W3C home > Mailing lists > Public > www-validator@w3.org > April 2008

Re: Page & validation statistics available

From: olivier Thereaux <ot@w3.org>
Date: Tue, 8 Apr 2008 08:44:43 -0400
Cc: "Brian Wilson" <bloo@blooberry.com>, "W3C Validator Community" <www-validator@w3.org>
Message-Id: <F7C7DA99-BC45-49FF-A619-B17FEF516568@w3.org>
To: Nikita The Spider The Spider <nikitathespider@gmail.com>


On Apr 7, 2008, at 09:47 , Nikita The Spider The Spider wrote:
> As a result of our conversation on validation statistics last month, I
> was inspired to collect some statistics based on the data my validator
> Nikita sees.
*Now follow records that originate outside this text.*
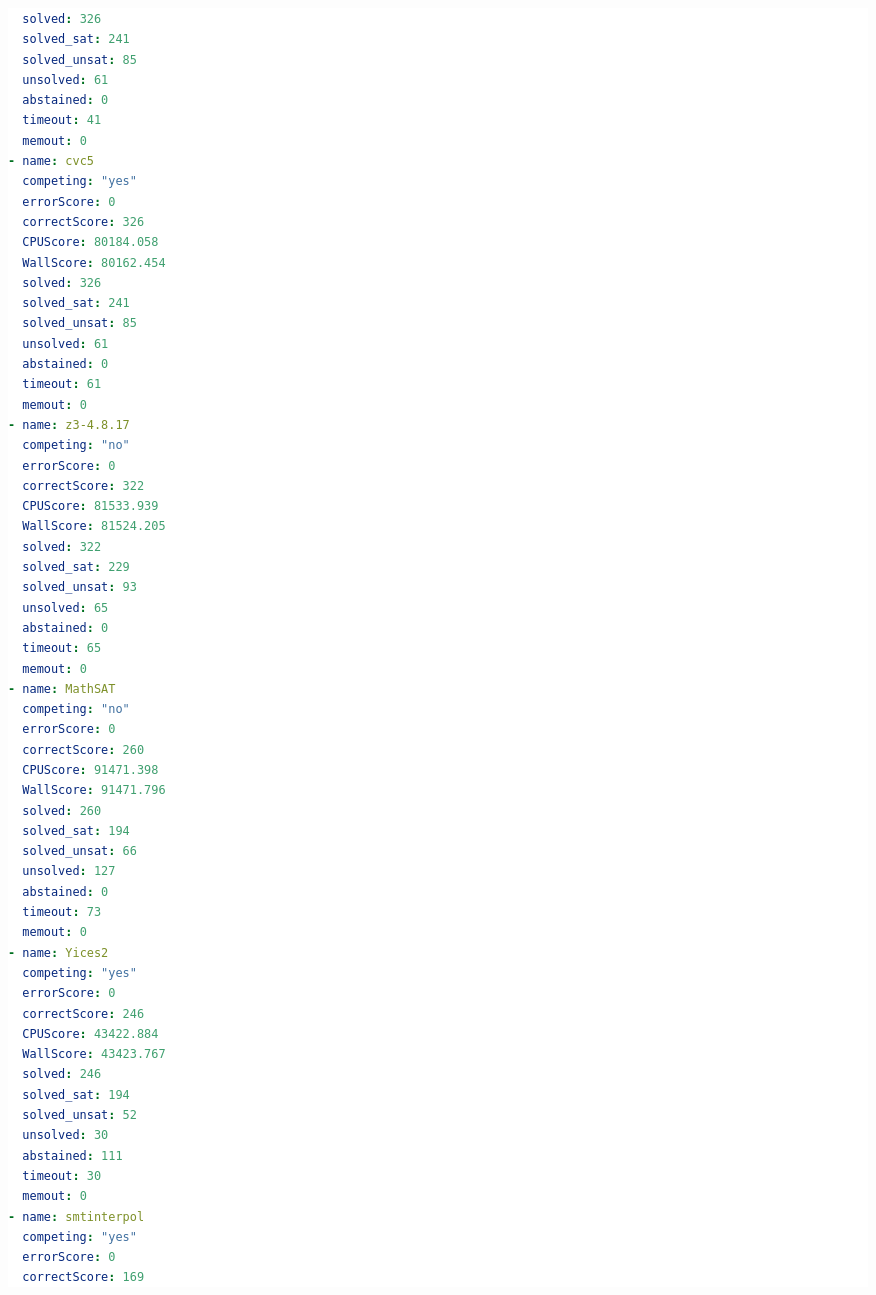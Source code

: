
 ```yaml
  solved: 326
  solved_sat: 241
  solved_unsat: 85
  unsolved: 61
  abstained: 0
  timeout: 41
  memout: 0
- name: cvc5
  competing: "yes"
  errorScore: 0
  correctScore: 326
  CPUScore: 80184.058
  WallScore: 80162.454
  solved: 326
  solved_sat: 241
  solved_unsat: 85
  unsolved: 61
  abstained: 0
  timeout: 61
  memout: 0
- name: z3-4.8.17
  competing: "no"
  errorScore: 0
  correctScore: 322
  CPUScore: 81533.939
  WallScore: 81524.205
  solved: 322
  solved_sat: 229
  solved_unsat: 93
  unsolved: 65
  abstained: 0
  timeout: 65
  memout: 0
- name: MathSAT
  competing: "no"
  errorScore: 0
  correctScore: 260
  CPUScore: 91471.398
  WallScore: 91471.796
  solved: 260
  solved_sat: 194
  solved_unsat: 66
  unsolved: 127
  abstained: 0
  timeout: 73
  memout: 0
- name: Yices2
  competing: "yes"
  errorScore: 0
  correctScore: 246
  CPUScore: 43422.884
  WallScore: 43423.767
  solved: 246
  solved_sat: 194
  solved_unsat: 52
  unsolved: 30
  abstained: 111
  timeout: 30
  memout: 0
- name: smtinterpol
  competing: "yes"
  errorScore: 0
  correctScore: 169
```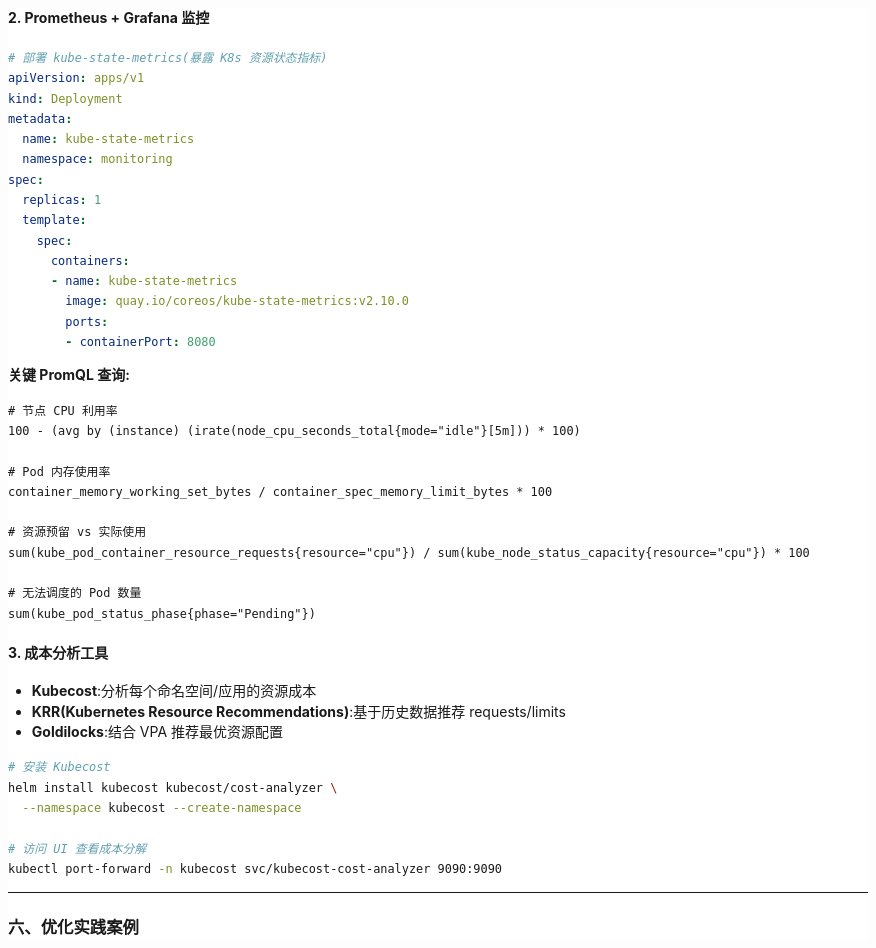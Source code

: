 #### 2. Prometheus + Grafana 监控

```yaml
# 部署 kube-state-metrics(暴露 K8s 资源状态指标)
apiVersion: apps/v1
kind: Deployment
metadata:
  name: kube-state-metrics
  namespace: monitoring
spec:
  replicas: 1
  template:
    spec:
      containers:
      - name: kube-state-metrics
        image: quay.io/coreos/kube-state-metrics:v2.10.0
        ports:
        - containerPort: 8080
```

**关键 PromQL 查询:**

```promql
# 节点 CPU 利用率
100 - (avg by (instance) (irate(node_cpu_seconds_total{mode="idle"}[5m])) * 100)

# Pod 内存使用率
container_memory_working_set_bytes / container_spec_memory_limit_bytes * 100

# 资源预留 vs 实际使用
sum(kube_pod_container_resource_requests{resource="cpu"}) / sum(kube_node_status_capacity{resource="cpu"}) * 100

# 无法调度的 Pod 数量
sum(kube_pod_status_phase{phase="Pending"})
```

#### 3. 成本分析工具

- **Kubecost**:分析每个命名空间/应用的资源成本
- **KRR(Kubernetes Resource Recommendations)**:基于历史数据推荐 requests/limits
- **Goldilocks**:结合 VPA 推荐最优资源配置

```bash
# 安装 Kubecost
helm install kubecost kubecost/cost-analyzer \
  --namespace kubecost --create-namespace

# 访问 UI 查看成本分解
kubectl port-forward -n kubecost svc/kubecost-cost-analyzer 9090:9090
```

---

### 六、优化实践案例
If you're interested in the topic, you can read about it
> here:
> http://NikitaTheSpider.com/articles/ByTheNumbers/

Very cool, I read it with a lot of interest. Thank you very much for  
sharing it here.

Indeed as you wrote in the report, there is a bias to such a study,  
but I think that the particular (website) population being sampled is  
very interesting to us, too. Having stats on "sites that try to  
validate" in addition to the work being done on "the wild web" by e.g  
Brian, is very welcome.

One thing I was wondering, do you have stats on what ratio of the  
pages you tested passed the validation?

I recently made some tests (on rather small sets, a few hundreds at a  
time hence not necessarily reliable) of:
- finding URIs that had been validated within the last 24 hours
- looking at whether they were now valid
- seeing if there was a higher ratio of validity for pages that had  
been validated multiple times, as opposed to once.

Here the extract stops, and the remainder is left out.